[[ DATASET ENTRIES open ]]
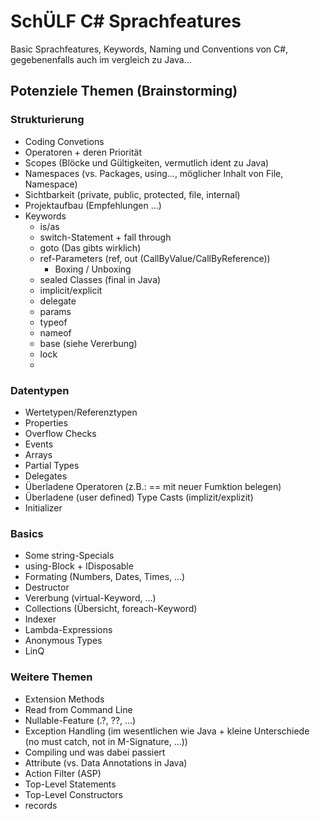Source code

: # SchÜLF C# Sprachfeatures

Basic Sprachfeatures, Keywords, Naming und Conventions von C#, gegebenenfalls auch im vergleich zu Java...

## Potenziele Themen (Brainstorming)

### Strukturierung

* Coding Convetions
* Operatoren + deren Priorität
* Scopes (Blöcke und Gültigkeiten, vermutlich ident zu Java)
* Namespaces (vs. Packages, using..., möglicher Inhalt von File, Namespace)
* Sichtbarkeit (private, public, protected, file, internal)
* Projektaufbau (Empfehlungen ...)
* Keywords
    * is/as
    * switch-Statement + fall through
    * goto (Das gibts wirklich)
    * ref-Parameters (ref, out (CallByValue/CallByReference))
        * Boxing / Unboxing
    * sealed Classes (final in Java)
    * implicit/explicit
    * delegate
    * params
    * typeof
    * nameof
    * base (siehe Vererbung)
    * lock
    * 

### Datentypen

* Wertetypen/Referenztypen
* Properties
* Overflow Checks
* Events
* Arrays
* Partial Types
* Delegates
* Überladene Operatoren (z.B.: == mit neuer Fumktion belegen)
* Überladene (user defined) Type Casts (implizit/explizit)
* Initializer

### Basics

* Some string-Specials
* using-Block + IDisposable
* Formating (Numbers, Dates, Times, ...)
* Destructor
* Vererbung (virtual-Keyword, ...)
* Collections (Übersicht, foreach-Keyword) 
* Indexer
* Lambda-Expressions
* Anonymous Types
* LinQ

### Weitere Themen

* Extension Methods
* Read from Command Line
* Nullable-Feature (.?, ??, ...)
* Exception Handling (im wesentlichen wie Java + kleine Unterschiede (no must catch, not in M-Signature, ...))
* Compiling und was dabei passiert
* Attribute (vs. Data Annotations in Java)
* Action Filter (ASP)
* Top-Level Statements
* Top-Level Constructors
* records
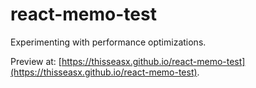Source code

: # react-memo-test
Experimenting with performance optimizations.

Preview at: [https://thisseasx.github.io/react-memo-test](https://thisseasx.github.io/react-memo-test).
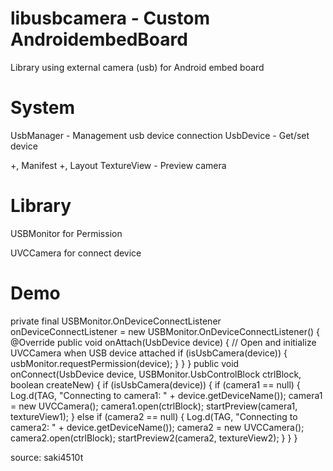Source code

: # libusbcamera - Custom AndroidembedBoard
Library using external camera (usb) for Android embed board

# System
UsbManager - Management usb device connection
UsbDevice - Get/set device

+, Manifest
    <uses-permission android:name="android.permission.CAMERA" />
    <uses-permission android:name="android.permission.INTERNET"/>
    <uses-feature android:name="android.hardware.camera" />
    <uses-permission android:name="android.permission.USB_PERMISSION" />
    <uses-permission android:name="android.hardware.usb.action.USB_DEVICE_ATTACHED" />
    <uses-permission android:name="android.hardware.usb.action.USB_DEVICE_DETACHED" />
    <uses-permission android:name="android.hardware.usb.action.USB_DEVICE_ATTACHED" />
    <uses-permission android:name="android.hardware.usb.action.USB_DEVICE_DETACHED" />
+, Layout
TextureView - Preview camera

# Library

USBMonitor for Permission

UVCCamera for connect device

# Demo

   private final USBMonitor.OnDeviceConnectListener onDeviceConnectListener = new USBMonitor.OnDeviceConnectListener() {
        @Override
        public void onAttach(UsbDevice device) {
            // Open and initialize UVCCamera when USB device attached
            if (isUsbCamera(device)) {
                usbMonitor.requestPermission(device);
            }
        }
}
     public void onConnect(UsbDevice device, USBMonitor.UsbControlBlock ctrlBlock, boolean createNew) {
            if (isUsbCamera(device)) {
                if (camera1 == null) {
                    Log.d(TAG, "Connecting to camera1: " + device.getDeviceName());
                    camera1 = new UVCCamera();
                    camera1.open(ctrlBlock);
                    startPreview(camera1, textureView1);
                } else if (camera2 == null) {
                    Log.d(TAG, "Connecting to camera2: " + device.getDeviceName());
                    camera2 = new UVCCamera();
                    camera2.open(ctrlBlock);
                    startPreview2(camera2, textureView2);
                }
            }
        }

source: saki4510t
[[ DATASET ENTRIES closed ]]
• **EXERCISE DIRECTIONS**: Please print all the lines above exactly as given and leave out every picture.

• **THE COMPLETED TASK**:
Source code

: # SchÜLF C# Sprachfeatures

Basic Sprachfeatures, Keywords, Naming und Conventions von C#, gegebenenfalls auch im vergleich zu Java...

## Potenziele Themen (Brainstorming)

### Strukturierung

* Coding Convetions
* Operatoren + deren Priorität
* Scopes (Blöcke und Gültigkeiten, vermutlich ident zu Java)
* Namespaces (vs. Packages, using..., möglicher Inhalt von File, Namespace)
* Sichtbarkeit (private, public, protected, file, internal)
* Projektaufbau (Empfehlungen ...)
* Keywords
    * is/as
    * switch-Statement + fall through
    * goto (Das gibts wirklich)
    * ref-Parameters (ref, out (CallByValue/CallByReference))
        * Boxing / Unboxing
    * sealed Classes (final in Java)
    * implicit/explicit
    * delegate
    * params
    * typeof
    * nameof
    * base (siehe Vererbung)
    * lock
    * 

### Datentypen

* Wertetypen/Referenztypen
* Properties
* Overflow Checks
* Events
* Arrays
* Partial Types
* Delegates
* Überladene Operatoren (z.B.: == mit neuer Fumktion belegen)
* Überladene (user defined) Type Casts (implizit/explizit)
* Initializer

### Basics

* Some string-Specials
* using-Block + IDisposable
* Formating (Numbers, Dates, Times, ...)
* Destructor
* Vererbung (virtual-Keyword, ...)
* Collections (Übersicht, foreach-Keyword) 
* Indexer
* Lambda-Expressions
* Anonymous Types
* LinQ

### Weitere Themen

* Extension Methods
* Read from Command Line
* Nullable-Feature (.?, ??, ...)
* Exception Handling (im wesentlichen wie Java + kleine Unterschiede (no must catch, not in M-Signature, ...))
* Compiling und was dabei passiert
* Attribute (vs. Data Annotations in Java)
* Action Filter (ASP)
* Top-Level Statements
* Top-Level Constructors
* records
Source code

: # react-memo-test
Experimenting with performance optimizations.

Preview at: [https://thisseasx.github.io/react-memo-test](https://thisseasx.github.io/react-memo-test).
Source code

: # libusbcamera - Custom AndroidembedBoard
Library using external camera (usb) for Android embed board

# System
UsbManager - Management usb device connection
UsbDevice - Get/set device

+, Manifest
    <uses-permission android:name="android.permission.CAMERA" />
    <uses-permission android:name="android.permission.INTERNET"/>
    <uses-feature android:name="android.hardware.camera" />
    <uses-permission android:name="android.permission.USB_PERMISSION" />
    <uses-permission android:name="android.hardware.usb.action.USB_DEVICE_ATTACHED" />
    <uses-permission android:name="android.hardware.usb.action.USB_DEVICE_DETACHED" />
    <uses-permission android:name="android.hardware.usb.action.USB_DEVICE_ATTACHED" />
    <uses-permission android:name="android.hardware.usb.action.USB_DEVICE_DETACHED" />
+, Layout
TextureView - Preview camera

# Library

USBMonitor for Permission

UVCCamera for connect device

# Demo

   private final USBMonitor.OnDeviceConnectListener onDeviceConnectListener = new USBMonitor.OnDeviceConnectListener() {
        @Override
        public void onAttach(UsbDevice device) {
            // Open and initialize UVCCamera when USB device attached
            if (isUsbCamera(device)) {
                usbMonitor.requestPermission(device);
            }
        }
}
     public void onConnect(UsbDevice device, USBMonitor.UsbControlBlock ctrlBlock, boolean createNew) {
            if (isUsbCamera(device)) {
                if (camera1 == null) {
                    Log.d(TAG, "Connecting to camera1: " + device.getDeviceName());
                    camera1 = new UVCCamera();
                    camera1.open(ctrlBlock);
                    startPreview(camera1, textureView1);
                } else if (camera2 == null) {
                    Log.d(TAG, "Connecting to camera2: " + device.getDeviceName());
                    camera2 = new UVCCamera();
                    camera2.open(ctrlBlock);
                    startPreview2(camera2, textureView2);
                }
            }
        }

source: saki4510t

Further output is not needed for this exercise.